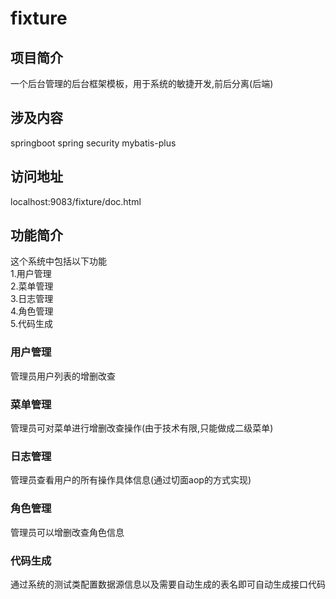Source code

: # fixture

## 项目简介
一个后台管理的后台框架模板，用于系统的敏捷开发,前后分离(后端)


## 涉及内容
springboot spring security mybatis-plus 

## 访问地址
localhost:9083/fixture/doc.html
  
## 功能简介
这个系统中包括以下功能
<br>
1.用户管理<br>
2.菜单管理<br>
3.日志管理<br>
4.角色管理<br>
5.代码生成<br>
 
### 用户管理
管理员用户列表的增删改查

### 菜单管理
管理员可对菜单进行增删改查操作(由于技术有限,只能做成二级菜单)

### 日志管理
管理员查看用户的所有操作具体信息(通过切面aop的方式实现)

### 角色管理
管理员可以增删改查角色信息

 ### 代码生成
通过系统的测试类配置数据源信息以及需要自动生成的表名即可自动生成接口代码




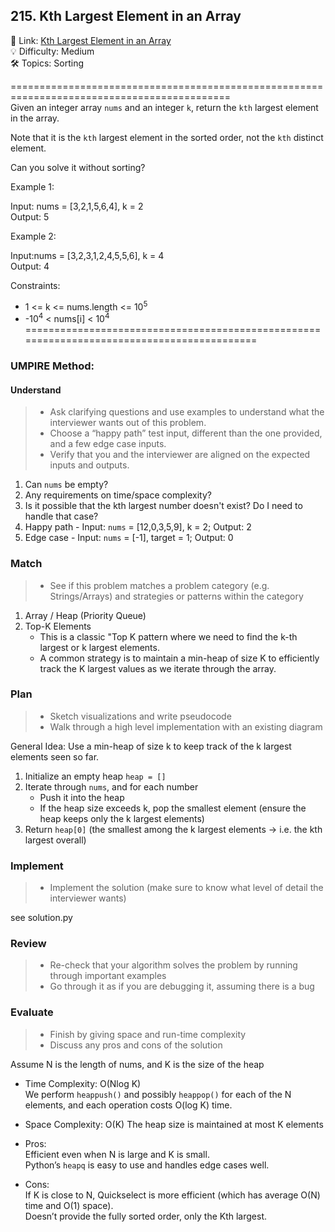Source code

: ## 215. Kth Largest Element in an Array
🔗 Link: [Kth Largest Element in an Array](https://leetcode.com/problems/kth-largest-element-in-an-array/description/)<br>
💡 Difficulty: Medium<br>
🛠️ Topics: Sorting<br>

============================================================================================<br>
Given an integer array `nums` and an integer `k`, return the `kth` largest element in the array.<br>

Note that it is the `kth` largest element in the sorted order, not the `kth` distinct element.<br>

Can you solve it without sorting?<br>

 

Example 1:<br>

Input: nums = [3,2,1,5,6,4], k = 2<br>
Output: 5<br>

Example 2:<br>

Input:nums = [3,2,3,1,2,4,5,5,6], k = 4<br>
Output: 4<br>
 

Constraints:<br>

- 1 <= k <= nums.length <= 10<sup>5</sup>
- -10<sup>4</sup> < nums[i] < 10<sup>4</sup>
===========================================================================================<br>
### UMPIRE Method:
#### Understand

> - Ask clarifying questions and use examples to understand what the interviewer wants out of this problem.
> - Choose a “happy path” test input, different than the one provided, and a few edge case inputs. 
> - Verify that you and the interviewer are aligned on the expected inputs and outputs.
1. Can `nums` be empty?<br>
2. Any requirements on time/space complexity?<br>
3. Is it possible that the kth largest number doesn't exist? Do I need to handle that case?<br>
4. Happy path - Input: `nums` = [12,0,3,5,9], k = 2; Output: 2
5. Edge case - Input: `nums` = [-1], target = 1; Output: 0

### Match
> - See if this problem matches a problem category (e.g. Strings/Arrays) and strategies or patterns within the category
1. Array / Heap (Priority Queue)
2. Top-K Elements
   - This is a classic "Top K pattern where we need to find the k-th largest or k largest elements.
   - A common strategy is to maintain a min-heap of size K to efficiently track the K largest values as we iterate through the array.
   
### Plan
> - Sketch visualizations and write pseudocode
> - Walk through a high level implementation with an existing diagram

General Idea: Use a min-heap of size k to keep track of the k largest elements seen so far.<br>

1) Initialize an empty heap `heap = []`
2) Iterate through `nums`, and for each number<br>
   - Push it into the heap<br>
   - If the heap size exceeds k, pop the smallest element (ensure the heap keeps only the k largest elements)<br>
6) Return `heap[0]` (the smallest among the k largest elements → i.e. the kth largest overall)
    
### Implement
> - Implement the solution (make sure to know what level of detail the interviewer wants)

see solution.py

### Review
> - Re-check that your algorithm solves the problem by running through important examples
> - Go through it as if you are debugging it, assuming there is a bug
### Evaluate
> - Finish by giving space and run-time complexity
> - Discuss any pros and cons of the solution

Assume N is the length of nums, and K is the size of the heap

- Time Complexity: O(Nlog K)<br>
  We perform `heappush()` and possibly `heappop()` for each of the N elements, and each operation costs O(log K) time.<br>
- Space Complexity: O(K)
  The heap size is maintained at most K elements<br>

- Pros:<br>
  Efficient even when N is large and K is small.<br>
  Python’s `heapq` is easy to use and handles edge cases well.<br>
- Cons:<br>
  If K is close to N, Quickselect is more efficient (which has average O(N) time and O(1) space).<br>
  Doesn’t provide the fully sorted order, only the Kth largest.<br>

» About this task
Whenever a line in the material contains the word "each", copy that line.

» Solved problem
2) Iterate through `nums`, and for each number<br>
  We perform `heappush()` and possibly `heappop()` for each of the N elements, and each operation costs O(log K) time.<br>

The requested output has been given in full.